**TASK DETAILS**
A word-for-word copy of the data, with no images, is the required answer.

**GIVEN RECORDS**
+ + + + +

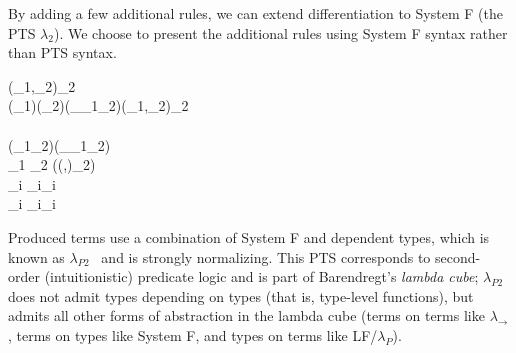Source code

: By adding a few additional rules, we can extend differentiation to System F (the
PTS \ensuremath{\lambda_{2}}). We choose to present the additional rules using System F syntax
rather than PTS syntax.
\begin{hscode}\SaveRestoreHook
{}%
%
%
%
\>[3]{}(_{1},_{2})\in \Delta_2\mathrel{=}{}\<[E]%
\\
\>[3]{}\<[5]%
\>[5]{}\Pi (\alpha_{1}\typcolon\star)\hsforall \;(\alpha_{2}\typcolon\star)\;(\Delta_\alpha\typcolon\alpha_{1}\to \alpha_{2}\to \star)(_{1},_{2})\in \Delta_2\mean{\tau}{}\<[E]%
\\
\>[3]{}\mathrel{=}{}\<[E]%
\\
\>[3]{}\<[5]%
\>[5]{}\lambda (\alpha_{1}\;\alpha_{2}\typcolon\star)\;(\Delta_\alpha\typcolon\alpha_{1}\to \alpha_{2}\to \star)\to {}\<[E]%
\\
\>[3]{}\mathrel{=}\;_1 \mean{\tau}\;_2 \mean{\tau}\;((\text{\textendash},\text{\textendash})\in \Delta_2\mean{\tau}){}\<[E]%
\\[\blanklineskip]%
\>[3]{}_i \mathrel{=}\forall \alpha_i\hsforall {}_i \mean{\tau}{}\<[E]%
\\
\>[3]{}_i \mathrel{=}\Lambda \alpha_i\hsforall {}_i \<[E]%
\ColumnHook
\end{hscode}\resethooks
Produced terms use a combination of System F and dependent types, which is known
as \ensuremath{\lambda_{P2}}~\citep{Barendregt1992lambda} and is strongly normalizing. This PTS
corresponds to second-order (intuitionistic) predicate logic and is part of
Barendregt's \emph{lambda cube}; \ensuremath{\lambda_{P2}} does not admit types depending on types
(that is, type-level functions), but admits all other forms of abstraction in
the lambda cube (terms on terms like \ensuremath{\lambda_{\to}}, terms on types like System F, and
types on terms like LF/\ensuremath{\lambda_P}).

+ + + + +

**SOLUTION TO THIS EXERCISE**
Source code

: By adding a few additional rules, we can extend differentiation to System F (the
PTS \ensuremath{\lambda_{2}}). We choose to present the additional rules using System F syntax
rather than PTS syntax.
\begin{hscode}\SaveRestoreHook
{}%
%
%
%
\>[3]{}(_{1},_{2})\in \Delta_2\mathrel{=}{}\<[E]%
\\
\>[3]{}\<[5]%
\>[5]{}\Pi (\alpha_{1}\typcolon\star)\hsforall \;(\alpha_{2}\typcolon\star)\;(\Delta_\alpha\typcolon\alpha_{1}\to \alpha_{2}\to \star)(_{1},_{2})\in \Delta_2\mean{\tau}{}\<[E]%
\\
\>[3]{}\mathrel{=}{}\<[E]%
\\
\>[3]{}\<[5]%
\>[5]{}\lambda (\alpha_{1}\;\alpha_{2}\typcolon\star)\;(\Delta_\alpha\typcolon\alpha_{1}\to \alpha_{2}\to \star)\to {}\<[E]%
\\
\>[3]{}\mathrel{=}\;_1 \mean{\tau}\;_2 \mean{\tau}\;((\text{\textendash},\text{\textendash})\in \Delta_2\mean{\tau}){}\<[E]%
\\[\blanklineskip]%
\>[3]{}_i \mathrel{=}\forall \alpha_i\hsforall {}_i \mean{\tau}{}\<[E]%
\\
\>[3]{}_i \mathrel{=}\Lambda \alpha_i\hsforall {}_i \<[E]%
\ColumnHook
\end{hscode}\resethooks
Produced terms use a combination of System F and dependent types, which is known
as \ensuremath{\lambda_{P2}}~\citep{Barendregt1992lambda} and is strongly normalizing. This PTS
corresponds to second-order (intuitionistic) predicate logic and is part of
Barendregt's \emph{lambda cube}; \ensuremath{\lambda_{P2}} does not admit types depending on types
(that is, type-level functions), but admits all other forms of abstraction in
the lambda cube (terms on terms like \ensuremath{\lambda_{\to}}, terms on types like System F, and
types on terms like LF/\ensuremath{\lambda_P}).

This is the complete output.